## Data items

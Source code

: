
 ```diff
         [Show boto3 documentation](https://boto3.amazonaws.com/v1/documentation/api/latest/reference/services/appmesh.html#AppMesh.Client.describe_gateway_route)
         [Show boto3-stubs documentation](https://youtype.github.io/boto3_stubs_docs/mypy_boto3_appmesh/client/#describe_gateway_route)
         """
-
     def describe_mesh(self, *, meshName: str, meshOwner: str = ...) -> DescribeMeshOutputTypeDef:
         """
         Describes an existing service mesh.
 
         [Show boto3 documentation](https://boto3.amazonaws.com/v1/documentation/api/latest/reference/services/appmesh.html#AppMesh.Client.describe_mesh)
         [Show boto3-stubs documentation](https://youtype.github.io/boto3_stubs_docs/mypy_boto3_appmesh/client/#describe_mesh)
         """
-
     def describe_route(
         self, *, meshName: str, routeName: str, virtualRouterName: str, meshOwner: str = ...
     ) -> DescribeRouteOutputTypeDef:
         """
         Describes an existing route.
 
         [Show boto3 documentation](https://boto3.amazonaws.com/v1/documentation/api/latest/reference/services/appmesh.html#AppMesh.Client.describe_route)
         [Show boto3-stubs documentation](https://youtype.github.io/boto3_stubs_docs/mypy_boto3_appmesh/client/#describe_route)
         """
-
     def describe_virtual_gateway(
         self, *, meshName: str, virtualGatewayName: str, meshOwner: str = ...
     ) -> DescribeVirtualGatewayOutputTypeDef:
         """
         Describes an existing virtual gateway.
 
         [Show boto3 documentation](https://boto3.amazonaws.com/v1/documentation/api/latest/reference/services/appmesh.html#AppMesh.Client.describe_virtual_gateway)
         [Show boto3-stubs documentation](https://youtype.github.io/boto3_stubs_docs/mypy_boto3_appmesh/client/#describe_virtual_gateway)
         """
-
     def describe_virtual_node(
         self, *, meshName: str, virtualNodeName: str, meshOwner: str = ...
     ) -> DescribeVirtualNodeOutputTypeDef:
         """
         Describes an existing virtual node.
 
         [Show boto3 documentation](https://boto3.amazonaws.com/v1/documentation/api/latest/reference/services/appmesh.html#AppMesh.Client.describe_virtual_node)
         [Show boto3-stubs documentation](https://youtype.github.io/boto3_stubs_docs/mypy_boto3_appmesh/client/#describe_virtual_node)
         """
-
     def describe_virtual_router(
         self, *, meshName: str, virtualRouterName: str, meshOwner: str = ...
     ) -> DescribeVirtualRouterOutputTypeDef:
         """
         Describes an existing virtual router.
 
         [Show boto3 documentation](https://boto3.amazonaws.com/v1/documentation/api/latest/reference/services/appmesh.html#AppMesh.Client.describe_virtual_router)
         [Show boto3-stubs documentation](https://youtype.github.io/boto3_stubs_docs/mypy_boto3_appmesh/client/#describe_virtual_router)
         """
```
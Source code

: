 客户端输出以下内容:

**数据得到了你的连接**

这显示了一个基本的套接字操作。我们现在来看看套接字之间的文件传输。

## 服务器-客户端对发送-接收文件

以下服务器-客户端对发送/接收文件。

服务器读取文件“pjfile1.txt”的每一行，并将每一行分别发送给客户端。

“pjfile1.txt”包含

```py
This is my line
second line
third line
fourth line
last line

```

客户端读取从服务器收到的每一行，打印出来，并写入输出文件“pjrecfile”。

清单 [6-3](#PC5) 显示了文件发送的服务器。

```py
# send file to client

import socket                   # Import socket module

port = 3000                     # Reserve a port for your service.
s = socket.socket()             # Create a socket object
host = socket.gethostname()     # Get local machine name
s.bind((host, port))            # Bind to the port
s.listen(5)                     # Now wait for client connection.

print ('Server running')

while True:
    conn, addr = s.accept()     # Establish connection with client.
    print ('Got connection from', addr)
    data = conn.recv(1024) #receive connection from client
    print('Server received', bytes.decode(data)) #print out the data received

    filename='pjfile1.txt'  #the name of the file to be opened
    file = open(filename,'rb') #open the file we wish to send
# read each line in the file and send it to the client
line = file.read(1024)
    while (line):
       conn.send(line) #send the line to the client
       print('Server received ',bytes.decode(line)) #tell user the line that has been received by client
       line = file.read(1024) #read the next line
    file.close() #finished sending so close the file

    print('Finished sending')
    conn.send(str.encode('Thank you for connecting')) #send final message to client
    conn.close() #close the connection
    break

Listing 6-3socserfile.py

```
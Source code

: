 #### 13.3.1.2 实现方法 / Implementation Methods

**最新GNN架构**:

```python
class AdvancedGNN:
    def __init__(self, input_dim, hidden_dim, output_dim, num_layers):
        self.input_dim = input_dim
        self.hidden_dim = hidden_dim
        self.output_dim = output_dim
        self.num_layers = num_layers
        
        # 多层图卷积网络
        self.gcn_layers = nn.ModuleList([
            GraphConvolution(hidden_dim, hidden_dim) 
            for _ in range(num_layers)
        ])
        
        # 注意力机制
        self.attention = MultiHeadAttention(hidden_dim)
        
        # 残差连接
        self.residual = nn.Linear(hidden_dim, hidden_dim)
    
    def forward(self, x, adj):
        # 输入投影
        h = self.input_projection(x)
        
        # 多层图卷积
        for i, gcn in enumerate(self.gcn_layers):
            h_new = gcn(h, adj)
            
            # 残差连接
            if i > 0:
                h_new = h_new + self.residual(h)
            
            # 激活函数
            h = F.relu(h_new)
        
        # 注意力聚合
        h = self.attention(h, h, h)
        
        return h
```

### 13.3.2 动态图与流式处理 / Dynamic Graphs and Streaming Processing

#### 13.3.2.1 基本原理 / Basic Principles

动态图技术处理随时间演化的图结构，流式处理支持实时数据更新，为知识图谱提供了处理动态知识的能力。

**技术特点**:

## WORK INSTRUCTIONS
Every record is to be retyped exactly as given.

## RESPONSE
Source code

:
 ```diff
         [Show boto3 documentation](https://boto3.amazonaws.com/v1/documentation/api/latest/reference/services/appmesh.html#AppMesh.Client.describe_gateway_route)
         [Show boto3-stubs documentation](https://youtype.github.io/boto3_stubs_docs/mypy_boto3_appmesh/client/#describe_gateway_route)
         """
-
     def describe_mesh(self, *, meshName: str, meshOwner: str = ...) -> DescribeMeshOutputTypeDef:
         """
         Describes an existing service mesh.
 
         [Show boto3 documentation](https://boto3.amazonaws.com/v1/documentation/api/latest/reference/services/appmesh.html#AppMesh.Client.describe_mesh)
         [Show boto3-stubs documentation](https://youtype.github.io/boto3_stubs_docs/mypy_boto3_appmesh/client/#describe_mesh)
         """
-
     def describe_route(
         self, *, meshName: str, routeName: str, virtualRouterName: str, meshOwner: str = ...
     ) -> DescribeRouteOutputTypeDef:
         """
         Describes an existing route.
 
         [Show boto3 documentation](https://boto3.amazonaws.com/v1/documentation/api/latest/reference/services/appmesh.html#AppMesh.Client.describe_route)
         [Show boto3-stubs documentation](https://youtype.github.io/boto3_stubs_docs/mypy_boto3_appmesh/client/#describe_route)
         """
-
     def describe_virtual_gateway(
         self, *, meshName: str, virtualGatewayName: str, meshOwner: str = ...
     ) -> DescribeVirtualGatewayOutputTypeDef:
         """
         Describes an existing virtual gateway.
 
         [Show boto3 documentation](https://boto3.amazonaws.com/v1/documentation/api/latest/reference/services/appmesh.html#AppMesh.Client.describe_virtual_gateway)
         [Show boto3-stubs documentation](https://youtype.github.io/boto3_stubs_docs/mypy_boto3_appmesh/client/#describe_virtual_gateway)
         """
-
     def describe_virtual_node(
         self, *, meshName: str, virtualNodeName: str, meshOwner: str = ...
     ) -> DescribeVirtualNodeOutputTypeDef:
         """
         Describes an existing virtual node.
 
         [Show boto3 documentation](https://boto3.amazonaws.com/v1/documentation/api/latest/reference/services/appmesh.html#AppMesh.Client.describe_virtual_node)
         [Show boto3-stubs documentation](https://youtype.github.io/boto3_stubs_docs/mypy_boto3_appmesh/client/#describe_virtual_node)
         """
-
     def describe_virtual_router(
         self, *, meshName: str, virtualRouterName: str, meshOwner: str = ...
     ) -> DescribeVirtualRouterOutputTypeDef:
         """
         Describes an existing virtual router.
 
         [Show boto3 documentation](https://boto3.amazonaws.com/v1/documentation/api/latest/reference/services/appmesh.html#AppMesh.Client.describe_virtual_router)
         [Show boto3-stubs documentation](https://youtype.github.io/boto3_stubs_docs/mypy_boto3_appmesh/client/#describe_virtual_router)
         """
```
Source code

: 客户端输出以下内容:

**数据得到了你的连接**

这显示了一个基本的套接字操作。我们现在来看看套接字之间的文件传输。

## 服务器-客户端对发送-接收文件

以下服务器-客户端对发送/接收文件。

服务器读取文件“pjfile1.txt”的每一行，并将每一行分别发送给客户端。

“pjfile1.txt”包含

```py
This is my line
second line
third line
fourth line
last line

```

客户端读取从服务器收到的每一行，打印出来，并写入输出文件“pjrecfile”。

清单 [6-3](#PC5) 显示了文件发送的服务器。

```py
# send file to client

import socket                   # Import socket module

port = 3000                     # Reserve a port for your service.
s = socket.socket()             # Create a socket object
host = socket.gethostname()     # Get local machine name
s.bind((host, port))            # Bind to the port
s.listen(5)                     # Now wait for client connection.

print ('Server running')

while True:
    conn, addr = s.accept()     # Establish connection with client.
    print ('Got connection from', addr)
    data = conn.recv(1024) #receive connection from client
    print('Server received', bytes.decode(data)) #print out the data received

    filename='pjfile1.txt'  #the name of the file to be opened
    file = open(filename,'rb') #open the file we wish to send
# read each line in the file and send it to the client
line = file.read(1024)
    while (line):
       conn.send(line) #send the line to the client
       print('Server received ',bytes.decode(line)) #tell user the line that has been received by client
       line = file.read(1024) #read the next line
    file.close() #finished sending so close the file

    print('Finished sending')
    conn.send(str.encode('Thank you for connecting')) #send final message to client
    conn.close() #close the connection
    break

Listing 6-3socserfile.py

```
Source code

: #### 13.3.1.2 实现方法 / Implementation Methods

**最新GNN架构**:

```python
class AdvancedGNN:
    def __init__(self, input_dim, hidden_dim, output_dim, num_layers):
        self.input_dim = input_dim
        self.hidden_dim = hidden_dim
        self.output_dim = output_dim
        self.num_layers = num_layers
        
        # 多层图卷积网络
        self.gcn_layers = nn.ModuleList([
            GraphConvolution(hidden_dim, hidden_dim) 
            for _ in range(num_layers)
        ])
        
        # 注意力机制
        self.attention = MultiHeadAttention(hidden_dim)
        
        # 残差连接
        self.residual = nn.Linear(hidden_dim, hidden_dim)
    
    def forward(self, x, adj):
        # 输入投影
        h = self.input_projection(x)
        
        # 多层图卷积
        for i, gcn in enumerate(self.gcn_layers):
            h_new = gcn(h, adj)
            
            # 残差连接
            if i > 0:
                h_new = h_new + self.residual(h)
            
            # 激活函数
            h = F.relu(h_new)
        
        # 注意力聚合
        h = self.attention(h, h, h)
        
        return h
```

### 13.3.2 动态图与流式处理 / Dynamic Graphs and Streaming Processing

#### 13.3.2.1 基本原理 / Basic Principles

动态图技术处理随时间演化的图结构，流式处理支持实时数据更新，为知识图谱提供了处理动态知识的能力。

**技术特点**:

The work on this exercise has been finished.